12th Bout ~Road To Regeneration~

ACT.1 破壊と再生

01 真相

《カノン A.G》十一月大会の翌日――十一月の第三月曜日である。


 その日の朝、ユーリはすっかり打ち沈んでしまっていた。

 自室の毛布をリビング兼トレーニングルームに持ち出して、それにくるまりながら丸くなって、延々と悶え苦しんでいたのである。


 室内には、小さなボリュームで『ワンド・ペイジ』の楽曲が流されている。少しでも鬱屈した空気を晴らそうと、瓜子がデッキにセットしたのである。しかし、さすがの『ワンド・ペイジ』でも負のスパイラルに陥ってしまったユーリを元気づけることは難しいようだった。

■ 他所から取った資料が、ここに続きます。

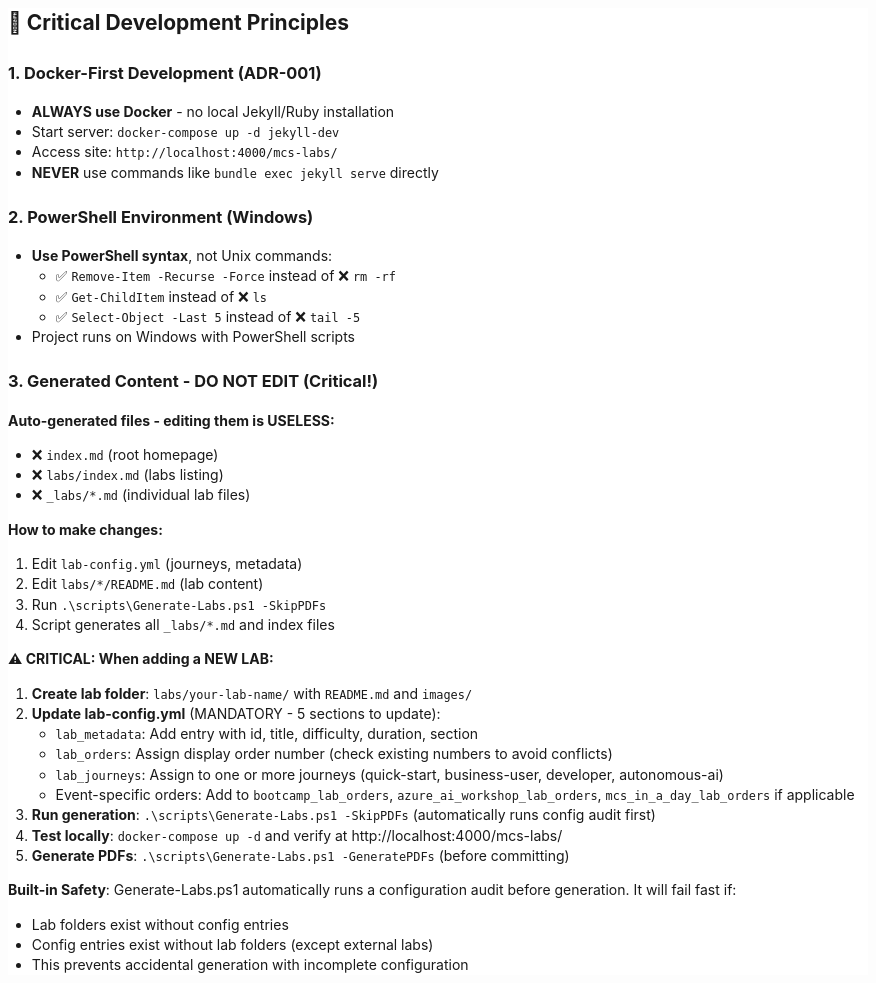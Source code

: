## 🔧 Critical Development Principles

### 1. Docker-First Development (ADR-001)

- **ALWAYS use Docker** - no local Jekyll/Ruby installation
- Start server: `docker-compose up -d jekyll-dev`
- Access site: `http://localhost:4000/mcs-labs/`
- **NEVER** use commands like `bundle exec jekyll serve` directly

### 2. PowerShell Environment (Windows)

- **Use PowerShell syntax**, not Unix commands:
  - ✅ `Remove-Item -Recurse -Force` instead of ❌ `rm -rf`
  - ✅ `Get-ChildItem` instead of ❌ `ls`
  - ✅ `Select-Object -Last 5` instead of ❌ `tail -5`
- Project runs on Windows with PowerShell scripts

### 3. Generated Content - DO NOT EDIT (Critical!)

**Auto-generated files - editing them is USELESS:**

- ❌ `index.md` (root homepage)
- ❌ `labs/index.md` (labs listing)
- ❌ `_labs/*.md` (individual lab files)

**How to make changes:**

1. Edit `lab-config.yml` (journeys, metadata)
2. Edit `labs/*/README.md` (lab content)
3. Run `.\scripts\Generate-Labs.ps1 -SkipPDFs`
4. Script generates all `_labs/*.md` and index files

**⚠️ CRITICAL: When adding a NEW LAB:**

1. **Create lab folder**: `labs/your-lab-name/` with `README.md` and `images/`
2. **Update lab-config.yml** (MANDATORY - 5 sections to update):
   - `lab_metadata`: Add entry with id, title, difficulty, duration, section
   - `lab_orders`: Assign display order number (check existing numbers to avoid conflicts)
   - `lab_journeys`: Assign to one or more journeys (quick-start, business-user, developer, autonomous-ai)
   - Event-specific orders: Add to `bootcamp_lab_orders`, `azure_ai_workshop_lab_orders`, `mcs_in_a_day_lab_orders` if applicable
3. **Run generation**: `.\scripts\Generate-Labs.ps1 -SkipPDFs` (automatically runs config audit first)
4. **Test locally**: `docker-compose up -d` and verify at http://localhost:4000/mcs-labs/
5. **Generate PDFs**: `.\scripts\Generate-Labs.ps1 -GeneratePDFs` (before committing)

**Built-in Safety**: Generate-Labs.ps1 automatically runs a configuration audit before generation. It will fail fast if:

- Lab folders exist without config entries
- Config entries exist without lab folders (except external labs)
- This prevents accidental generation with incomplete configuration
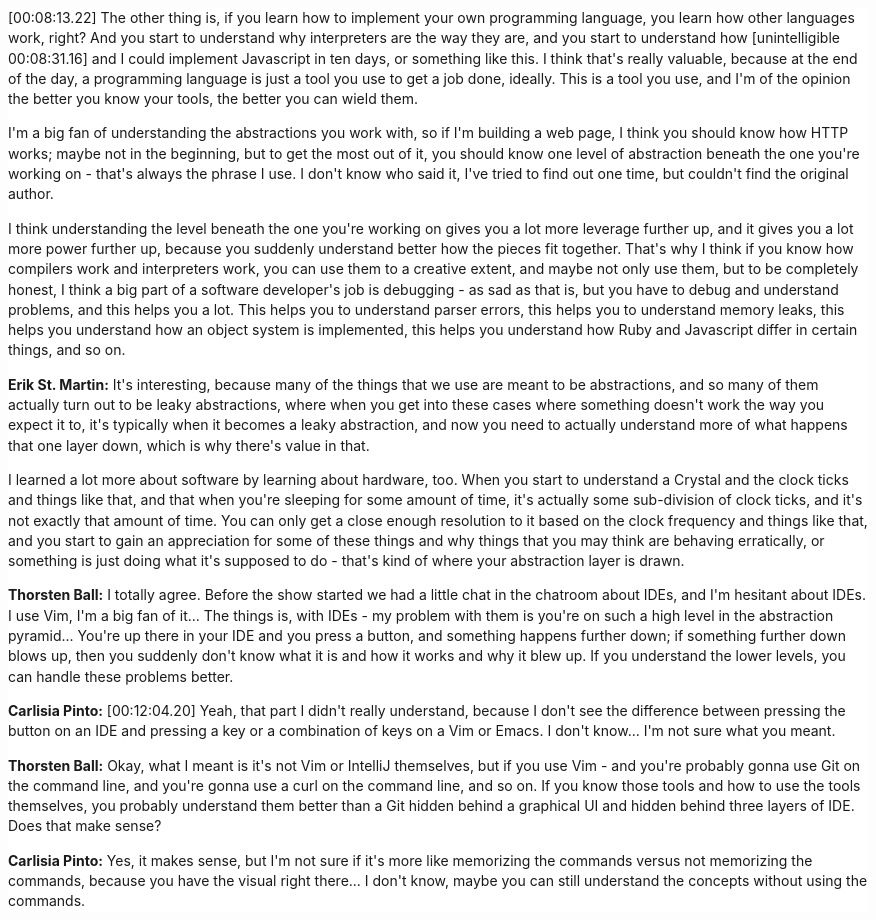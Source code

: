 \[00:08:13.22\] The other thing is, if you learn how to implement your own programming language, you learn how other languages work, right? And you start to understand why interpreters are the way they are, and you start to understand how \[unintelligible 00:08:31.16\] and I could implement Javascript in ten days, or something like this. I think that's really valuable, because at the end of the day, a programming language is just a tool you use to get a job done, ideally. This is a tool you use, and I'm of the opinion the better you know your tools, the better you can wield them.

I'm a big fan of understanding the abstractions you work with, so if I'm building a web page, I think you should know how HTTP works; maybe not in the beginning, but to get the most out of it, you should know one level of abstraction beneath the one you're working on - that's always the phrase I use. I don't know who said it, I've tried to find out one time, but couldn't find the original author.

I think understanding the level beneath the one you're working on gives you a lot more leverage further up, and it gives you a lot more power further up, because you suddenly understand better how the pieces fit together. That's why I think if you know how compilers work and interpreters work, you can use them to a creative extent, and maybe not only use them, but to be completely honest, I think a big part of a software developer's job is debugging - as sad as that is, but you have to debug and understand problems, and this helps you a lot. This helps you to understand parser errors, this helps you to understand memory leaks, this helps you understand how an object system is implemented, this helps you understand how Ruby and Javascript differ in certain things, and so on.

**Erik St. Martin:** It's interesting, because many of the things that we use are meant to be abstractions, and so many of them actually turn out to be leaky abstractions, where when you get into these cases where something doesn't work the way you expect it to, it's typically when it becomes a leaky abstraction, and now you need to actually understand more of what happens that one layer down, which is why there's value in that.

I learned a lot more about software by learning about hardware, too. When you start to understand a Crystal and the clock ticks and things like that, and that when you're sleeping for some amount of time, it's actually some sub-division of clock ticks, and it's not exactly that amount of time. You can only get a close enough resolution to it based on the clock frequency and things like that, and you start to gain an appreciation for some of these things and why things that you may think are behaving erratically, or something is just doing what it's supposed to do - that's kind of where your abstraction layer is drawn.

**Thorsten Ball:** I totally agree. Before the show started we had a little chat in the chatroom about IDEs, and I'm hesitant about IDEs. I use Vim, I'm a big fan of it... The things is, with IDEs - my problem with them is you're on such a high level in the abstraction pyramid... You're up there in your IDE and you press a button, and something happens further down; if something further down blows up, then you suddenly don't know what it is and how it works and why it blew up. If you understand the lower levels, you can handle these problems better.

**Carlisia Pinto:** \[00:12:04.20\] Yeah, that part I didn't really understand, because I don't see the difference between pressing the button on an IDE and pressing a key or a combination of keys on a Vim or Emacs. I don't know... I'm not sure what you meant.

**Thorsten Ball:** Okay, what I meant is it's not Vim or IntelliJ themselves, but if you use Vim - and you're probably gonna use Git on the command line, and you're gonna use a curl on the command line, and so on. If you know those tools and how to use the tools themselves, you probably understand them better than a Git hidden behind a graphical UI and hidden behind three layers of IDE. Does that make sense?

**Carlisia Pinto:** Yes, it makes sense, but I'm not sure if it's more like memorizing the commands versus not memorizing the commands, because you have the visual right there... I don't know, maybe you can still understand the concepts without using the commands.
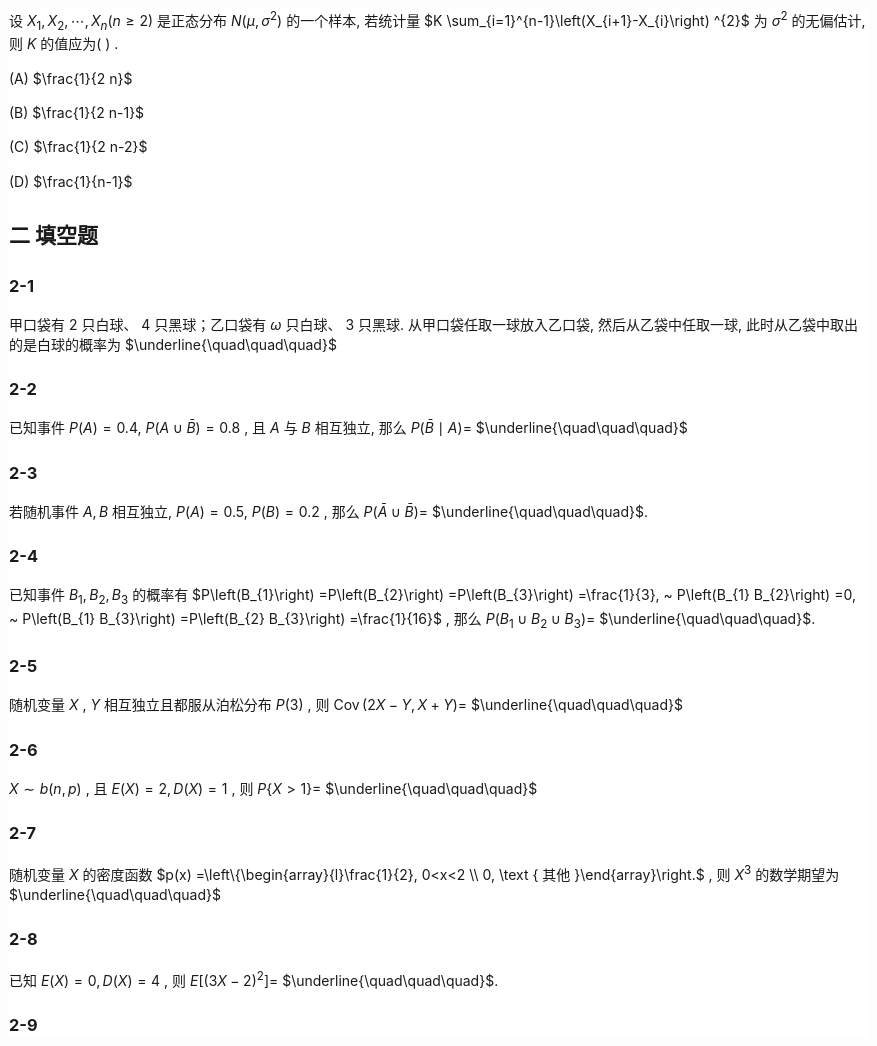 设 $X_{1}, X_{2}, \cdots, X_{n}(n \geqslant 2)$ 是正态分布 $N\left(\mu, \sigma^{2}\right)$ 的一个样本, 若统计量 $K \sum_{i=1}^{n-1}\left(X_{i+1}-X_{i}\right) ^{2}$ 为 $\sigma^{2}$ 的无偏估计, 则 $K$ 的值应为( ) .

(A) $\frac{1}{2 n}$

(B) $\frac{1}{2 n-1}$

(C) $\frac{1}{2 n-2}$

(D) $\frac{1}{n-1}$

## 二 填空题

### 2-1

甲口袋有 2 只白球、 4 只黑球；乙口袋有 $\omega$ 只白球、 3 只黑球. 从甲口袋任取一球放入乙口袋, 然后从乙袋中任取一球, 此时从乙袋中取出的是白球的概率为 $\underline{\quad\quad\quad}$

### 2-2

已知事件 $P(A) =0.4, ~ P(A \cup \bar{B}) =0.8$ , 且 $A$ 与 $B$ 相互独立, 那么 $P(\bar{B} \mid A) =$ $\underline{\quad\quad\quad}$

### 2-3

若随机事件 $A, B$ 相互独立, $P(A) =0.5, ~ P(B) =0.2$ , 那么 $P(\bar{A} \cup \bar{B}) =$ $\underline{\quad\quad\quad}$.

### 2-4

已知事件 $B_{1}, B_{2}, B_{3}$ 的概率有 $P\left(B_{1}\right) =P\left(B_{2}\right) =P\left(B_{3}\right) =\frac{1}{3}, ~ P\left(B_{1} B_{2}\right) =0, ~ P\left(B_{1} B_{3}\right) =P\left(B_{2} B_{3}\right) =\frac{1}{16}$ , 那么 $P\left(B_{1} \cup B_{2} \cup B_{3}\right) =$ $\underline{\quad\quad\quad}$.

### 2-5

随机变量 $X$ , $Y$ 相互独立且都服从泊松分布 $P(3)$ , 则 $\operatorname{Cov}(2 X-Y, X+Y) =$ $\underline{\quad\quad\quad}$

### 2-6

$X \sim b(n, p)$ , 且 $E(X) =2, D(X) =1$ , 则 $P\{X>1\}=$ $\underline{\quad\quad\quad}$

### 2-7

随机变量 $X$ 的密度函数 $p(x) =\left\{\begin{array}{l}\frac{1}{2}, 0<x<2 \\ 0, \text { 其他 }\end{array}\right.$ , 则 $X^{3}$ 的数学期望为 $\underline{\quad\quad\quad}$

### 2-8

已知 $E(X) =0, D(X) =4$ , 则 $E\left[(3 X-2) ^{2}\right]=$ $\underline{\quad\quad\quad}$.

### 2-9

「あのですね、ユーリさん……お気持ちはわかりますけど、そんなに思い詰めないほうがいいと思いますよ? とりあえず、ベリーニャ選手の怪我も大したことはないって話だったんですから、なんとか気持ちを切り替えられませんか?」


「でも……そもそもあの徳久ってお人は、ユーリが目障りだからアトミックにちょっかいをかけてきたんでしょ? それだったら……ベル様があんな目にあったのも、みんなユーリのせいってことになっちゃうし……」


「そんなことはありませんってば。ユーリさんだって被害者なんですから、そんな心配は筋違いっすよ」


「でもでも……荒本さんも、きっとユーリのせいであんな真似をすることになっちゃたんだろうし……」


 ユーリが滅入ってしまった元凶は、どうやら荒本の存在であるようであった。

 ユーリのマネージャー業務の前任者であった荒本は二年ほど前、ユーリに心を奪われてしまい――いきなりユーリにプロポーズしたあげく、それを断られたショックで『スターゲイト』を退社してしまったのだ。そのあたりの顛末は、瓜子もユーリと出会った日に千駄ヶ谷の口から聞かされていた。


(まあ、そのお人が身を引いてくれたからこそ、あたしもユーリさんの担当になれたわけだけど……)


 しかしこのたびは、荒本の暴挙が腹立たしくてならなかった。徳久がどれだけ極悪人でも、暴力で事態を解決することなどはかなわないのだ。それでユーリをこれだけ落ち込ませてしまったのだから、二重の意味で許せないところである。


「でも、昨日のあの暴漢は顔を隠してましたからね。本当にその荒本さんだったかどうかは、誰にもわからないでしょう?」


「うん……でもきっと、本人だと思う……ユーリは一年ぐらい、ずーっと荒本さんと一緒にいたから……顔が見えなくても、雰囲気でわかるんだよぉ……」


 しかしユーリは警察からの事情聴取で、荒本の名を出すことはなかった。瓜子も確証のない話は口にするべきでないと考えていたが、ユーリとしては荒本を庇いたい一心であったようだ。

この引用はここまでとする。